Repeat precisely the span of lines below that opens with the line containing "where they are" and closes with the line containing "The resulting class", both included.

┏━━

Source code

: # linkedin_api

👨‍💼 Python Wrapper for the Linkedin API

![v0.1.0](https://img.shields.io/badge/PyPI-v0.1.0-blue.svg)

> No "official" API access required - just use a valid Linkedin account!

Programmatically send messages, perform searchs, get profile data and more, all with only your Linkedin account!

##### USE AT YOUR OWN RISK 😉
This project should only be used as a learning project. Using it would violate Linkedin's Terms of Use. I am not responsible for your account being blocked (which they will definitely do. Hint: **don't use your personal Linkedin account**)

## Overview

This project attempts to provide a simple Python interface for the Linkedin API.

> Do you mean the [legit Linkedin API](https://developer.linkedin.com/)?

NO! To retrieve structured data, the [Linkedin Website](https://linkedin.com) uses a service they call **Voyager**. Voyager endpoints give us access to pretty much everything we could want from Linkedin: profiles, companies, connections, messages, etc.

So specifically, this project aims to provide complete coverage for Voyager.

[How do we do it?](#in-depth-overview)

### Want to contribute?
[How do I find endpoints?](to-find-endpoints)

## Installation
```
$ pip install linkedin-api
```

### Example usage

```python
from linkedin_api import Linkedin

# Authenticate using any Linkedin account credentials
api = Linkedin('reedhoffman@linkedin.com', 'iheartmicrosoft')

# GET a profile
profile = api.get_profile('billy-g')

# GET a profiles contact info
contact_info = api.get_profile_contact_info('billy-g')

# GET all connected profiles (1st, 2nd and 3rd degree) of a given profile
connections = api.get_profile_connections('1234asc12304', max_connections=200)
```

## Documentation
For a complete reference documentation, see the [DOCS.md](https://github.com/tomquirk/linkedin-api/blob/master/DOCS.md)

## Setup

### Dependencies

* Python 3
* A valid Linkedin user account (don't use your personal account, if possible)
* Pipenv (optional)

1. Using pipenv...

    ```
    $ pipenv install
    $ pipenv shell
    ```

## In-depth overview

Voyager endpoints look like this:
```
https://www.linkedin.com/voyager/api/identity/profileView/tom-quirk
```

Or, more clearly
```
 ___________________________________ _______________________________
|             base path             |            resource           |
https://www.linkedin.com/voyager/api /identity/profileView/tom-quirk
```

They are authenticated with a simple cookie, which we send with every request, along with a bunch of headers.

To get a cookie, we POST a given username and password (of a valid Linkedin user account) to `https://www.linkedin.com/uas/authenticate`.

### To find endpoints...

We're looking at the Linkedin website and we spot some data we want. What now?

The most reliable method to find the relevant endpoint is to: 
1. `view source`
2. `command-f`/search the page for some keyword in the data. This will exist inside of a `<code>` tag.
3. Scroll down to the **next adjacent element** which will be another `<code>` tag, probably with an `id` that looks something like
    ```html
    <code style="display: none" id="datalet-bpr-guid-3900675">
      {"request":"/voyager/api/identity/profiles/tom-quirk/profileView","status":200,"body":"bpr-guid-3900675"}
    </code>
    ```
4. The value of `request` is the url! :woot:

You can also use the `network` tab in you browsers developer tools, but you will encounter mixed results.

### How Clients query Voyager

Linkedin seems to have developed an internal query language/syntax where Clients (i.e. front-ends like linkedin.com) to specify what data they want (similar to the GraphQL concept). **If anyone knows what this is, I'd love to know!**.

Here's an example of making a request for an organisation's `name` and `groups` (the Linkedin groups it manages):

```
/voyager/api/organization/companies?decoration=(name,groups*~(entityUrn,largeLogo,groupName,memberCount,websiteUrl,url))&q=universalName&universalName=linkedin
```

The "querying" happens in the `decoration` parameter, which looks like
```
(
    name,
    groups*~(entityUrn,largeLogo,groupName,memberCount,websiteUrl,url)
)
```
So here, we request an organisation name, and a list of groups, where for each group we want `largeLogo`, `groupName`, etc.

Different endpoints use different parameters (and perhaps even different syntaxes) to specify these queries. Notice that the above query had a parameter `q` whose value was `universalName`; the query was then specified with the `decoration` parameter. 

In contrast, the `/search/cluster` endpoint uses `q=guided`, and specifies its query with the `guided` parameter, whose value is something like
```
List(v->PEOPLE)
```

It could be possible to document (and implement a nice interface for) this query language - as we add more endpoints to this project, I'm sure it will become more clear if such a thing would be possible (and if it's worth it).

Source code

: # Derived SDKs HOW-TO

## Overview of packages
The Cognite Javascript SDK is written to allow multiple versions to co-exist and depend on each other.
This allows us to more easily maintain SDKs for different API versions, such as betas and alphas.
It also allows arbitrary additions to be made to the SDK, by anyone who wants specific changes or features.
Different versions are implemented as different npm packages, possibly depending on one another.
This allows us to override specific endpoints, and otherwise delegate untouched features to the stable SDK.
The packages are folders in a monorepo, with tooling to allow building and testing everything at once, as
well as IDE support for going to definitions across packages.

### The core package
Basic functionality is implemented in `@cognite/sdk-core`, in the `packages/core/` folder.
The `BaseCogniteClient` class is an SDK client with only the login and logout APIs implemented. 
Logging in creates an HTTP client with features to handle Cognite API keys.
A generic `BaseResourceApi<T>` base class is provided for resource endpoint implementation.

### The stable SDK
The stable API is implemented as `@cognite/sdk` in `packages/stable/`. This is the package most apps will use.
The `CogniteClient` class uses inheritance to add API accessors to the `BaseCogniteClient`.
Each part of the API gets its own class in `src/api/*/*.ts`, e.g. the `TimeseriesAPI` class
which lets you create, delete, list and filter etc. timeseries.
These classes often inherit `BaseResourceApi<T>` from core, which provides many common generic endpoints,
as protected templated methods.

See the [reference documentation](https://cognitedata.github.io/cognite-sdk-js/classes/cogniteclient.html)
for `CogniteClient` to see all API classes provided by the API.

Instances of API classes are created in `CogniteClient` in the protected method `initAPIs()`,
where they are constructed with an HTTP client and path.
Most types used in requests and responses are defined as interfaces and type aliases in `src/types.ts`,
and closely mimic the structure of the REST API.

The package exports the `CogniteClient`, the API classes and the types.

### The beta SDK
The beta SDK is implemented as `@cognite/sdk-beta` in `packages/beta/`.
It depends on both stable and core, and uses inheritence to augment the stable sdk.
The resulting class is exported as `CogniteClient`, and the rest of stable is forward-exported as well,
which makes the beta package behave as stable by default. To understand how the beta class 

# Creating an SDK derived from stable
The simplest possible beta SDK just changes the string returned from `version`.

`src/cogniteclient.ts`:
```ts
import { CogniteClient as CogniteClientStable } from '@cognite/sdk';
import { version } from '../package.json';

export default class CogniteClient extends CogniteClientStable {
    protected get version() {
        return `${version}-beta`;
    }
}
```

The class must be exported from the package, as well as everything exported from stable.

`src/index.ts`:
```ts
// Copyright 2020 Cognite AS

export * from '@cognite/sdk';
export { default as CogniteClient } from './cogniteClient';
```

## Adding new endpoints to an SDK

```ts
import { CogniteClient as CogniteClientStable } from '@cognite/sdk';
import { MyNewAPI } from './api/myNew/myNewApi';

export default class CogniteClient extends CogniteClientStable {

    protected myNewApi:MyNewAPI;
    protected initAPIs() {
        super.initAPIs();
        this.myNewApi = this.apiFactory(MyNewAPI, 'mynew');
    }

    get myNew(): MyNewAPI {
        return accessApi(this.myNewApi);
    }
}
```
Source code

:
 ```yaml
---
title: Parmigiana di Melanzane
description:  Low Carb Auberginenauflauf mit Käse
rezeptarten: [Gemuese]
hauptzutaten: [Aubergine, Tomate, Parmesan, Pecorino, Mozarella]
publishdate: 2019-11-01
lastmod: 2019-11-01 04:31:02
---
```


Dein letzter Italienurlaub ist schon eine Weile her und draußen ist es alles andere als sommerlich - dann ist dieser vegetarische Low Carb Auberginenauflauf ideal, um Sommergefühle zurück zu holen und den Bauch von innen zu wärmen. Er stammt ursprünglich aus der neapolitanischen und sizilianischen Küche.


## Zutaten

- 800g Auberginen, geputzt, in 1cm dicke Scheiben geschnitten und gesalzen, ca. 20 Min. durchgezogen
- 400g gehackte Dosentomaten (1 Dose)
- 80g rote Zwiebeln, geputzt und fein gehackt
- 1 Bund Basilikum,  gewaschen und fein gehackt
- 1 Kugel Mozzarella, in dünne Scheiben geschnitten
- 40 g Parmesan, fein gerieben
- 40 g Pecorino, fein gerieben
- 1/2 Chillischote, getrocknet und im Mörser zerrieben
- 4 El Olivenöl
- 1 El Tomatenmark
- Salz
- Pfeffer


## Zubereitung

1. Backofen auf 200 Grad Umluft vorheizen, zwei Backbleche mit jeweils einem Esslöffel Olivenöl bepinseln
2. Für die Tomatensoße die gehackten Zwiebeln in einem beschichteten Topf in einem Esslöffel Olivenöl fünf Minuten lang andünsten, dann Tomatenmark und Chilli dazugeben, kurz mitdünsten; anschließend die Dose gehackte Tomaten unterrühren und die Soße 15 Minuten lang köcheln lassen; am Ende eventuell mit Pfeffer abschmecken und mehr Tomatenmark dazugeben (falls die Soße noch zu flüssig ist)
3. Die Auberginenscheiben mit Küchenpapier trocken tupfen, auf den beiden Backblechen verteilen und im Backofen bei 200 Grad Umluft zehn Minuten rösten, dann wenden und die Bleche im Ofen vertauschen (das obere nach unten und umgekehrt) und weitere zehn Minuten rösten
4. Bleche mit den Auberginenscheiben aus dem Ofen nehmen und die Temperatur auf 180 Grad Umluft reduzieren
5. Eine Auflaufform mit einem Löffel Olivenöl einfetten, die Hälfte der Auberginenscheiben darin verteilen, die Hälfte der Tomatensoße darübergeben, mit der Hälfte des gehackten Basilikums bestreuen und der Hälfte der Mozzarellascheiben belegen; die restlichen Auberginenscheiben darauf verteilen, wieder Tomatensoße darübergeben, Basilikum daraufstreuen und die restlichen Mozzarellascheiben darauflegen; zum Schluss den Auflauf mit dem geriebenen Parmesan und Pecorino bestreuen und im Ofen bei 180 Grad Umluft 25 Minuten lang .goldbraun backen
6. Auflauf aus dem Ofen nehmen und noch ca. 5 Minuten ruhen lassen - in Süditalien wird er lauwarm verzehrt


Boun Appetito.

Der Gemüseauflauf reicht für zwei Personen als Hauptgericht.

┗━━

# EXERCISE OUTPUT:
where they are constructed with an HTTP client and path.
Most types used in requests and responses are defined as interfaces and type aliases in `src/types.ts`,
and closely mimic the structure of the REST API.

The package exports the `CogniteClient`, the API classes and the types.

### The beta SDK
The beta SDK is implemented as `@cognite/sdk-beta` in `packages/beta/`.
It depends on both stable and core, and uses inheritence to augment the stable sdk.
The resulting class is exported as `CogniteClient`, and the rest of stable is forward-exported as well,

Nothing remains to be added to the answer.